Investors and planners are also recalibrating. The old approach—forecasting demand and supply along a single baseline path—has become less credible. Instead, scenario planning is moving from a niche exercise to a core discipline. Firms are asking questions that used to belong mostly to crisis management: What happens if a key component becomes unavailable for six months? What if licensing delays extend beyond a quarter? What if a supplier’s status changes unexpectedly? What if a customer’s compliance requirements tighten, forcing redesign? These questions are not theoretical. They are increasingly tied to real procurement decisions and contract terms.

Contracting itself is changing. Buyers may demand more guarantees, more transparency, and more flexibility from suppliers. Suppliers may respond by adjusting pricing to reflect risk or by limiting commitments. In some cases, firms may shift from long-term agreements to shorter, more adjustable arrangements. That can help manage uncertainty, but it can also destabilize planning across the chain. When everyone shortens horizons, the entire system becomes more reactive and less efficient.

There is also a strategic dimension that goes beyond corporate risk. Both the United States and China have incentives to reduce dependence on the other for critical technologies. That does not always mean immediate substitution at scale. Sometimes it means building capacity gradually, securing know-how, and ensuring that bottlenecks are controlled domestically or by trusted partners. Over time, these efforts can reshape the competitive landscape. But in the near term, they can intensify friction because they create urgency. If one side believes it is falling behind, it may tighten restrictions or accelerate enforcement to slow the other’s progress. If it believes it is catching up, it may seek leverage through selective constraints.

This is where the “fragile” aspect becomes most important. A truce can hold when both sides calculate that cooperation yields net benefits and that escalation would be costly. But cooperation is not a constant. It depends on perceptions of relative advantage, domestic political narratives, and the willingness to absorb economic pain. When those perceptions shift, the truce can weaken quickly—even without a dramatic announcement.

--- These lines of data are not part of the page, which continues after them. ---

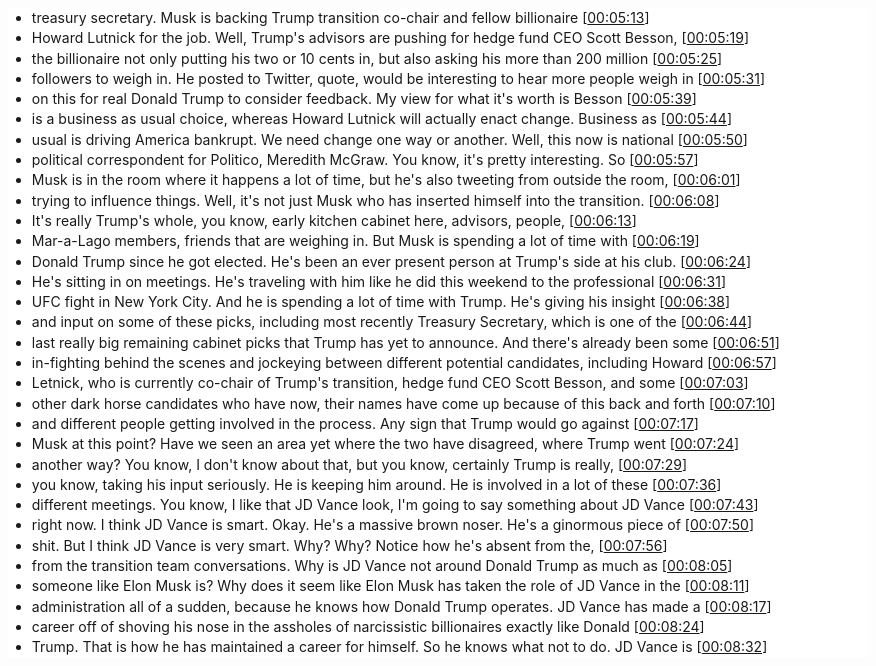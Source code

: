 *  treasury secretary. Musk is backing Trump transition co-chair and fellow billionaire [[00:05:13](https://www.youtube.com/watch?v=ZyJCaf4TQok&t=313.7s)]
*  Howard Lutnick for the job. Well, Trump's advisors are pushing for hedge fund CEO Scott Besson, [[00:05:19](https://www.youtube.com/watch?v=ZyJCaf4TQok&t=319.46s)]
*  the billionaire not only putting his two or 10 cents in, but also asking his more than 200 million [[00:05:25](https://www.youtube.com/watch?v=ZyJCaf4TQok&t=325.62s)]
*  followers to weigh in. He posted to Twitter, quote, would be interesting to hear more people weigh in [[00:05:31](https://www.youtube.com/watch?v=ZyJCaf4TQok&t=331.94s)]
*  on this for real Donald Trump to consider feedback. My view for what it's worth is Besson [[00:05:39](https://www.youtube.com/watch?v=ZyJCaf4TQok&t=339.21999999999997s)]
*  is a business as usual choice, whereas Howard Lutnick will actually enact change. Business as [[00:05:44](https://www.youtube.com/watch?v=ZyJCaf4TQok&t=344.65999999999997s)]
*  usual is driving America bankrupt. We need change one way or another. Well, this now is national [[00:05:50](https://www.youtube.com/watch?v=ZyJCaf4TQok&t=350.82s)]
*  political correspondent for Politico, Meredith McGraw. You know, it's pretty interesting. So [[00:05:57](https://www.youtube.com/watch?v=ZyJCaf4TQok&t=357.46s)]
*  Musk is in the room where it happens a lot of time, but he's also tweeting from outside the room, [[00:06:01](https://www.youtube.com/watch?v=ZyJCaf4TQok&t=361.94s)]
*  trying to influence things. Well, it's not just Musk who has inserted himself into the transition. [[00:06:08](https://www.youtube.com/watch?v=ZyJCaf4TQok&t=368.26s)]
*  It's really Trump's whole, you know, early kitchen cabinet here, advisors, people, [[00:06:13](https://www.youtube.com/watch?v=ZyJCaf4TQok&t=373.94s)]
*  Mar-a-Lago members, friends that are weighing in. But Musk is spending a lot of time with [[00:06:19](https://www.youtube.com/watch?v=ZyJCaf4TQok&t=379.14s)]
*  Donald Trump since he got elected. He's been an ever present person at Trump's side at his club. [[00:06:24](https://www.youtube.com/watch?v=ZyJCaf4TQok&t=384.82s)]
*  He's sitting in on meetings. He's traveling with him like he did this weekend to the professional [[00:06:31](https://www.youtube.com/watch?v=ZyJCaf4TQok&t=391.53999999999996s)]
*  UFC fight in New York City. And he is spending a lot of time with Trump. He's giving his insight [[00:06:38](https://www.youtube.com/watch?v=ZyJCaf4TQok&t=398.66s)]
*  and input on some of these picks, including most recently Treasury Secretary, which is one of the [[00:06:44](https://www.youtube.com/watch?v=ZyJCaf4TQok&t=404.66s)]
*  last really big remaining cabinet picks that Trump has yet to announce. And there's already been some [[00:06:51](https://www.youtube.com/watch?v=ZyJCaf4TQok&t=411.06s)]
*  in-fighting behind the scenes and jockeying between different potential candidates, including Howard [[00:06:57](https://www.youtube.com/watch?v=ZyJCaf4TQok&t=417.3s)]
*  Letnick, who is currently co-chair of Trump's transition, hedge fund CEO Scott Besson, and some [[00:07:03](https://www.youtube.com/watch?v=ZyJCaf4TQok&t=423.3s)]
*  other dark horse candidates who have now, their names have come up because of this back and forth [[00:07:10](https://www.youtube.com/watch?v=ZyJCaf4TQok&t=430.58s)]
*  and different people getting involved in the process. Any sign that Trump would go against [[00:07:17](https://www.youtube.com/watch?v=ZyJCaf4TQok&t=437.46000000000004s)]
*  Musk at this point? Have we seen an area yet where the two have disagreed, where Trump went [[00:07:24](https://www.youtube.com/watch?v=ZyJCaf4TQok&t=444.02s)]
*  another way? You know, I don't know about that, but you know, certainly Trump is really, [[00:07:29](https://www.youtube.com/watch?v=ZyJCaf4TQok&t=449.7s)]
*  you know, taking his input seriously. He is keeping him around. He is involved in a lot of these [[00:07:36](https://www.youtube.com/watch?v=ZyJCaf4TQok&t=456.02s)]
*  different meetings. You know, I like that JD Vance look, I'm going to say something about JD Vance [[00:07:43](https://www.youtube.com/watch?v=ZyJCaf4TQok&t=463.53999999999996s)]
*  right now. I think JD Vance is smart. Okay. He's a massive brown noser. He's a ginormous piece of [[00:07:50](https://www.youtube.com/watch?v=ZyJCaf4TQok&t=470.5s)]
*  shit. But I think JD Vance is very smart. Why? Why? Notice how he's absent from the, [[00:07:56](https://www.youtube.com/watch?v=ZyJCaf4TQok&t=476.42s)]
*  from the transition team conversations. Why is JD Vance not around Donald Trump as much as [[00:08:05](https://www.youtube.com/watch?v=ZyJCaf4TQok&t=485.38s)]
*  someone like Elon Musk is? Why does it seem like Elon Musk has taken the role of JD Vance in the [[00:08:11](https://www.youtube.com/watch?v=ZyJCaf4TQok&t=491.78000000000003s)]
*  administration all of a sudden, because he knows how Donald Trump operates. JD Vance has made a [[00:08:17](https://www.youtube.com/watch?v=ZyJCaf4TQok&t=497.86s)]
*  career off of shoving his nose in the assholes of narcissistic billionaires exactly like Donald [[00:08:24](https://www.youtube.com/watch?v=ZyJCaf4TQok&t=504.58s)]
*  Trump. That is how he has maintained a career for himself. So he knows what not to do. JD Vance is [[00:08:32](https://www.youtube.com/watch?v=ZyJCaf4TQok&t=512.8199999999999s)]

The supply chain conflict brewing now is therefore best understood as a contest over control of chokepoints. Chokepoints are not only factories; they are also design capabilities, specialized materials, testing and metrology tools, packaging technologies, and the talent and processes required to produce at scale. When access to any of these chokepoints becomes uncertain, the entire chain feels it. Even firms that are not directly targeted can be affected through second-order effects: a supplier’s inability to source a critical input, a logistics provider’s reluctance to handle certain shipments, or a downstream customer’s decision to avoid a product category that could trigger compliance scrutiny.

One unique angle in this cycle is how “compliance posture” is becoming a competitive variable. Companies that can demonstrate strong compliance may gain access to transactions that others cannot. Conversely, companies that are perceived as risky may find themselves excluded from certain opportunities. This can create a feedback loop: firms invest more in compliance, which improves their ability to operate, which then attracts more business, reinforcing their position. Meanwhile, firms that struggle with compliance may lose market share, even if their technology is competitive.

That dynamic can be particularly intense in sectors tied to defense-adjacent applications or dual-use technologies. In such areas, regulators may be more sensitive to end-use ambiguity. As a result, companies must improve traceability—knowing not just where a product goes, but how it will be used.